Thanks for any ideas!


----------



## Noxx (Feb 27, 2007)

Wich kind of flux it is ?


----------



## Noxx (Feb 27, 2007)

Hello Jon,
Try separating your powder in small groups... Wich kind of crucible are you using ? I think you have this problem because your torch isn't able to get the powder reach the melting point of gold (+1000°Celcius). Try melting it in smaller amounts. Also, just try using borax as flux for begginning if you think your gold is pure anough (if you got a bright brown powder when precipitation occured). 
Wood Charcoal is a good for a one use crucible... it holds and reflects temperature very easily. Especially if you are using an hotter gas than propane.


----------



## lazersteve (Feb 28, 2007)

Jon,
Noxx is right, lots of heat is required. Practice using the torch in a circular motion when melting, starting from the top lip of the cupel (small 1-2" shallow bowl) and working your way inward to the middle. The gold BB's will appear green thru the torch goggles as you chase them together with the torch.
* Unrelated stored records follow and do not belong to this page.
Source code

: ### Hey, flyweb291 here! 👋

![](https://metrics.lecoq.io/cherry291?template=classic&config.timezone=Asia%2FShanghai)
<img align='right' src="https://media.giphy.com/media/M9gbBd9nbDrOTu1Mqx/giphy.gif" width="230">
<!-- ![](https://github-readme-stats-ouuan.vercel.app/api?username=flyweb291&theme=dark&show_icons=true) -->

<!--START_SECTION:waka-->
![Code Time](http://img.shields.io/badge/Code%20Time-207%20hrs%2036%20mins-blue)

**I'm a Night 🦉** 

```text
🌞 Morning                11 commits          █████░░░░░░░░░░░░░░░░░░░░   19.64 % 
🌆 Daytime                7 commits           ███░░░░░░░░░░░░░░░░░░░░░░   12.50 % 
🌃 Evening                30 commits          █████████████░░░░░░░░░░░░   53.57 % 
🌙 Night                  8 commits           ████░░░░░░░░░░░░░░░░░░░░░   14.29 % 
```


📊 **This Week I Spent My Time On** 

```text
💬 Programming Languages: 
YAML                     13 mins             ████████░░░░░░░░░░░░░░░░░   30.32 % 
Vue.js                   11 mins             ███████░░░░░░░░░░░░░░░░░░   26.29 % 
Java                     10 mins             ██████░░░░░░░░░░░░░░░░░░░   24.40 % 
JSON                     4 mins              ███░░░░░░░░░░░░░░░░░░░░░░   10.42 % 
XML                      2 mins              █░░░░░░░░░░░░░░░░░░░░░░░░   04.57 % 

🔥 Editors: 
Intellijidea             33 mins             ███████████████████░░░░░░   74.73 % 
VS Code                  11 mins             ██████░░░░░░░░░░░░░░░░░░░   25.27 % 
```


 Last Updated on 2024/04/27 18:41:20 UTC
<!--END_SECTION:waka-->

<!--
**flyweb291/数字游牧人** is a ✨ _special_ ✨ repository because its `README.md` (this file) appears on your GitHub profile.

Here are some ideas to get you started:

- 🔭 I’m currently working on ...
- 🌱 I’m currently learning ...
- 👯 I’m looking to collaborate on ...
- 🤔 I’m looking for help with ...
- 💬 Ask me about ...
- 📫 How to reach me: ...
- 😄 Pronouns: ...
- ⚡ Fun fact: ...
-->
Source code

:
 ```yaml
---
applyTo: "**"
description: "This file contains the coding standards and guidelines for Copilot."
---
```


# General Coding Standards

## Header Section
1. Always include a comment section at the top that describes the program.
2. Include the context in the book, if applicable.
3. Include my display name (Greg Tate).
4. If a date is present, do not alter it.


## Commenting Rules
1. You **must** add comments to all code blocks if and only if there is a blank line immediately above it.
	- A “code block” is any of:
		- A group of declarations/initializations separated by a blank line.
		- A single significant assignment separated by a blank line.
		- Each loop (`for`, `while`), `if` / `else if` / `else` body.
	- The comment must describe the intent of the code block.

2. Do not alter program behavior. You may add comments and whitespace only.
If you are not using small cupels you should obtain some to help focus the heat into a smaller area. A larger crucible (the size of a small styrofoam cup) absorbs a lot of heat and hinders the golds melting. I find that by working the BB's into the center of the cupel they sink to the bottom and merge into a button. At this point I can pour off some of the excess flux using a set of metal tongs while the cupel is still hot. Then I grab the button out with a set of dental tweezers before the flux turns to glass. I put the hot button into a fresh cupel and remelt to purge the last bit of flux into the cupel and to pour the gold into a rod mold.

Steve


----------



## jmelson (Feb 28, 2007)

Noxx said:


> Hello Jon,
> Try separating your powder in small groups... Wich kind of crucible are you using ? I think you have this problem because your torch isn't able to get the powder reach the melting point of gold (+1000°Celcius). Try melting it in smaller amounts. Also, just try using borax as flux for begginning if you think your gold is pure anough (if you got a bright brown powder when precipitation occured).
> Wood Charcoal is a good for a one use crucible... it holds and reflects temperature very easily. Especially if you are using an hotter gas than propane.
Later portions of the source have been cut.